--- START ---

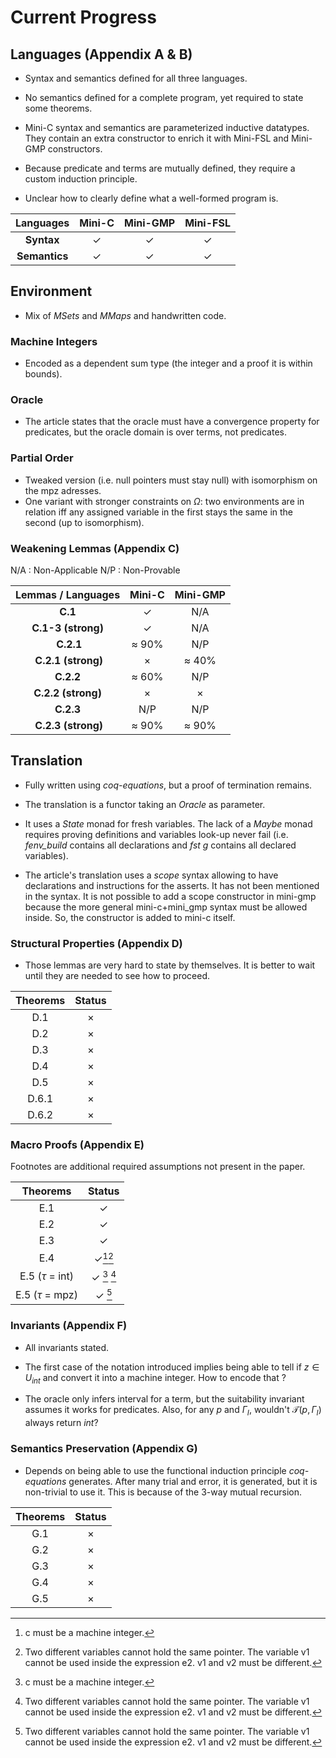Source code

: # Current Progress

## Languages (Appendix A & B)

- Syntax and semantics defined for all three languages.

- No semantics defined for a complete program, yet required to state some theorems.

- Mini-C syntax and semantics are parameterized inductive datatypes. They contain an extra constructor to enrich it with Mini-FSL and Mini-GMP constructors.

- Because predicate and terms are mutually defined, they require a custom induction principle.

- Unclear how to clearly define what a well-formed program is.

|  Languages | Mini-C | Mini-GMP | Mini-FSL
| :----: | :----: | :------: | :----: |
| **Syntax** |$\checkmark$ |$\checkmark$ |$\checkmark$ |
| **Semantics** |$\checkmark$ |$\checkmark$ |$\checkmark$ |


## Environment

- Mix of *MSets* and *MMaps* and handwritten code.

### Machine Integers

- Encoded as a dependent sum type (the integer and a proof it is within bounds).

### Oracle

 - The article states that the oracle must have a convergence property for predicates, but the oracle domain is over terms, not predicates.

### Partial Order

- Tweaked version (i.e. null pointers must stay null) with isomorphism on the mpz adresses.
- One variant with stronger constraints on $\Omega$: two environments are in relation iff any assigned variable in the first stays the same in the second (up to isomorphism).


### Weakening Lemmas (Appendix C)

N/A : Non-Applicable
N/P : Non-Provable

| Lemmas / Languages | Mini-C | Mini-GMP |
| :----------------: | :----: | :------: | 
| **C.1**            | $\checkmark$ | N/A |
| **C.1-3 (strong)** | $\checkmark$ | N/A |
| **C.2.1**          | $\approx$ 90% | N/P |
| **C.2.1 (strong)** | $\times$ | $\approx$ 40% |
| **C.2.2**          |$\approx$ 60% | N/P |
| **C.2.2 (strong)** | $\times$ | $\times$ |
| **C.2.3** | N/P | N/P |
| **C.2.3 (strong)** | $\approx$ 90% | $\approx$ 90%  |


## Translation

- Fully written using *coq-equations*, but a proof of termination remains.

- The translation is a functor taking an *Oracle* as parameter.

- It uses a *State* monad for fresh variables. The lack of a *Maybe* monad requires proving definitions and variables look-up never fail (i.e. *fenv_build* contains all declarations and *fst g* contains all declared variables).

- The article's translation uses a *scope* syntax allowing to have declarations and instructions for the asserts. It has not been mentioned in the syntax. It is not possible to add a scope constructor in mini-gmp because the more general mini-c+mini_gmp syntax must be allowed inside. So, the constructor is added to mini-c itself.





### Structural Properties (Appendix D)

- Those lemmas are very hard to state by themselves. It is better to wait until they are needed to see how to proceed.

| Theorems | Status |
| :-----: | :----: |
| D.1| $\times$ |
| D.2 | $\times$ |
| D.3 | $\times$ |
| D.4 | $\times$ |
| D.5 | $\times$ |
| D.6.1 | $\times$ |
| D.6.2 | $\times$ |

### Macro Proofs (Appendix E)

Footnotes are additional required assumptions not present in the paper.

| Theorems | Status |
| :-----: | :----: |
| E.1| $\checkmark$ |
| E.2 | $\checkmark$ |
| E.3 | $\checkmark$ |
| E.4 | $\checkmark$[^1][^2] |
| E.5 ($\tau$ = int) | $\checkmark$ [^1] [^2] |
| E.5 ($\tau$ = mpz) | $\checkmark$ [^2] |

[^1]: c must be a machine integer.
[^2]: Two different variables cannot hold the same pointer. The variable v1 cannot be used inside the expression e2. v1 and v2 must be different.

### Invariants (Appendix F)

- All invariants stated.

- The first case of the notation introduced implies being able to tell if $z \in U_{int}$ and convert it into a machine integer. How to encode that ?

- The oracle only infers interval for a term, but the suitability invariant assumes it works for predicates. Also, for any $p$ and $\Gamma_I$, wouldn't $\mathcal{T}(p,\Gamma_I)$ always return $int$?

### Semantics Preservation (Appendix G)

- Depends on being able to use the functional induction principle *coq-equations* generates. After many trial and error, it is generated, but it is non-trivial to use it. This is because of the 3-way mutual recursion.


| Theorems | Status |
| :-----: | :----: |
| G.1| $\times$ |
| G.2 | $\times$ |
| G.3 | $\times$ |
| G.4 | $\times$ |
| G.5 | $\times$ |
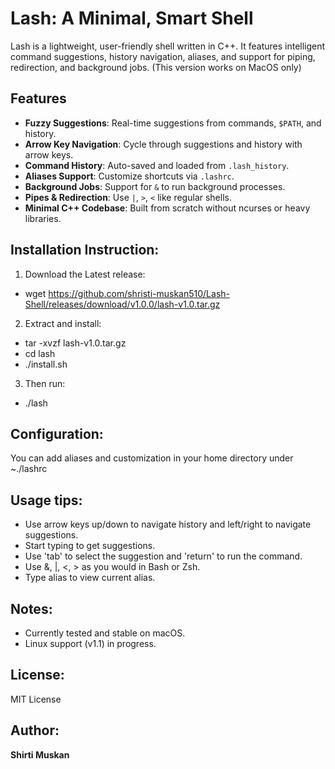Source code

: # Lash: A Minimal, Smart Shell
Lash is a lightweight, user-friendly shell written in C++. It features intelligent command suggestions, history navigation, aliases, and support for piping, redirection, and background jobs.
(This version works on MacOS only)

## Features
- **Fuzzy Suggestions**: Real-time suggestions from commands, `$PATH`, and history.
- **Arrow Key Navigation**: Cycle through suggestions and history with arrow keys.
- **Command History**: Auto-saved and loaded from `.lash_history`.
- **Aliases Support**:  Customize shortcuts via `.lashrc`.
- **Background Jobs**: Support for `&` to run background processes.
- **Pipes & Redirection**: Use `|`, `>`, `<` like regular shells.
- **Minimal C++ Codebase**: Built from scratch without ncurses or heavy libraries.

## Installation Instruction:
1. Download the Latest release: 
  - wget https://github.com/shristi-muskan510/Lash-Shell/releases/download/v1.0.0/lash-v1.0.tar.gz
2. Extract and install: 
  - tar -xvzf lash-v1.0.tar.gz
  - cd lash
  - ./install.sh
3. Then run:
  - ./lash

## Configuration:
You can add aliases and customization in your home directory under ~./lashrc

## Usage tips:
* Use arrow keys up/down to navigate history and left/right to navigate suggestions.
* Start typing to get suggestions.
* Use 'tab' to select the suggestion and 'return' to run the command.
* Use &, |, <, > as you would in Bash or Zsh.
* Type alias to view current alias.

## Notes:
- Currently tested and stable on macOS.
- Linux support (v1.1) in progress.

## License: 
MIT License

## Author:
**Shirti Muskan**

--- END ---

• WHAT THE TASK ASKS:
For this exercise, return the data above exactly and leave every picture out.

• THE COMPLETED TASK:
Source code

: # Current Progress

## Languages (Appendix A & B)

- Syntax and semantics defined for all three languages.

- No semantics defined for a complete program, yet required to state some theorems.

- Mini-C syntax and semantics are parameterized inductive datatypes. They contain an extra constructor to enrich it with Mini-FSL and Mini-GMP constructors.

- Because predicate and terms are mutually defined, they require a custom induction principle.

- Unclear how to clearly define what a well-formed program is.

|  Languages | Mini-C | Mini-GMP | Mini-FSL
| :----: | :----: | :------: | :----: |
| **Syntax** |$\checkmark$ |$\checkmark$ |$\checkmark$ |
| **Semantics** |$\checkmark$ |$\checkmark$ |$\checkmark$ |


## Environment

- Mix of *MSets* and *MMaps* and handwritten code.

### Machine Integers

- Encoded as a dependent sum type (the integer and a proof it is within bounds).

### Oracle

 - The article states that the oracle must have a convergence property for predicates, but the oracle domain is over terms, not predicates.

### Partial Order

- Tweaked version (i.e. null pointers must stay null) with isomorphism on the mpz adresses.
- One variant with stronger constraints on $\Omega$: two environments are in relation iff any assigned variable in the first stays the same in the second (up to isomorphism).


### Weakening Lemmas (Appendix C)

N/A : Non-Applicable
N/P : Non-Provable

| Lemmas / Languages | Mini-C | Mini-GMP |
| :----------------: | :----: | :------: | 
| **C.1**            | $\checkmark$ | N/A |
| **C.1-3 (strong)** | $\checkmark$ | N/A |
| **C.2.1**          | $\approx$ 90% | N/P |
| **C.2.1 (strong)** | $\times$ | $\approx$ 40% |
| **C.2.2**          |$\approx$ 60% | N/P |
| **C.2.2 (strong)** | $\times$ | $\times$ |
| **C.2.3** | N/P | N/P |
| **C.2.3 (strong)** | $\approx$ 90% | $\approx$ 90%  |


## Translation

- Fully written using *coq-equations*, but a proof of termination remains.

- The translation is a functor taking an *Oracle* as parameter.

- It uses a *State* monad for fresh variables. The lack of a *Maybe* monad requires proving definitions and variables look-up never fail (i.e. *fenv_build* contains all declarations and *fst g* contains all declared variables).

- The article's translation uses a *scope* syntax allowing to have declarations and instructions for the asserts. It has not been mentioned in the syntax. It is not possible to add a scope constructor in mini-gmp because the more general mini-c+mini_gmp syntax must be allowed inside. So, the constructor is added to mini-c itself.





### Structural Properties (Appendix D)

- Those lemmas are very hard to state by themselves. It is better to wait until they are needed to see how to proceed.

| Theorems | Status |
| :-----: | :----: |
| D.1| $\times$ |
| D.2 | $\times$ |
| D.3 | $\times$ |
| D.4 | $\times$ |
| D.5 | $\times$ |
| D.6.1 | $\times$ |
| D.6.2 | $\times$ |

### Macro Proofs (Appendix E)

Footnotes are additional required assumptions not present in the paper.

| Theorems | Status |
| :-----: | :----: |
| E.1| $\checkmark$ |
| E.2 | $\checkmark$ |
| E.3 | $\checkmark$ |
| E.4 | $\checkmark$[^1][^2] |
| E.5 ($\tau$ = int) | $\checkmark$ [^1] [^2] |
| E.5 ($\tau$ = mpz) | $\checkmark$ [^2] |

[^1]: c must be a machine integer.
[^2]: Two different variables cannot hold the same pointer. The variable v1 cannot be used inside the expression e2. v1 and v2 must be different.

### Invariants (Appendix F)

- All invariants stated.

- The first case of the notation introduced implies being able to tell if $z \in U_{int}$ and convert it into a machine integer. How to encode that ?

- The oracle only infers interval for a term, but the suitability invariant assumes it works for predicates. Also, for any $p$ and $\Gamma_I$, wouldn't $\mathcal{T}(p,\Gamma_I)$ always return $int$?

### Semantics Preservation (Appendix G)

- Depends on being able to use the functional induction principle *coq-equations* generates. After many trial and error, it is generated, but it is non-trivial to use it. This is because of the 3-way mutual recursion.


| Theorems | Status |
| :-----: | :----: |
| G.1| $\times$ |
| G.2 | $\times$ |
| G.3 | $\times$ |
| G.4 | $\times$ |
| G.5 | $\times$ |
Source code

: # Lash: A Minimal, Smart Shell
Lash is a lightweight, user-friendly shell written in C++. It features intelligent command suggestions, history navigation, aliases, and support for piping, redirection, and background jobs.
(This version works on MacOS only)

## Features
- **Fuzzy Suggestions**: Real-time suggestions from commands, `$PATH`, and history.
- **Arrow Key Navigation**: Cycle through suggestions and history with arrow keys.
- **Command History**: Auto-saved and loaded from `.lash_history`.
- **Aliases Support**:  Customize shortcuts via `.lashrc`.
- **Background Jobs**: Support for `&` to run background processes.
- **Pipes & Redirection**: Use `|`, `>`, `<` like regular shells.
- **Minimal C++ Codebase**: Built from scratch without ncurses or heavy libraries.

## Installation Instruction:
1. Download the Latest release: 
  - wget https://github.com/shristi-muskan510/Lash-Shell/releases/download/v1.0.0/lash-v1.0.tar.gz
2. Extract and install: 
  - tar -xvzf lash-v1.0.tar.gz
  - cd lash
  - ./install.sh
3. Then run:
  - ./lash

## Configuration:
You can add aliases and customization in your home directory under ~./lashrc

## Usage tips:
* Use arrow keys up/down to navigate history and left/right to navigate suggestions.
* Start typing to get suggestions.
* Use 'tab' to select the suggestion and 'return' to run the command.
* Use &, |, <, > as you would in Bash or Zsh.
* Type alias to view current alias.

## Notes:
- Currently tested and stable on macOS.
- Linux support (v1.1) in progress.

## License: 
MIT License

## Author:
**Shirti Muskan**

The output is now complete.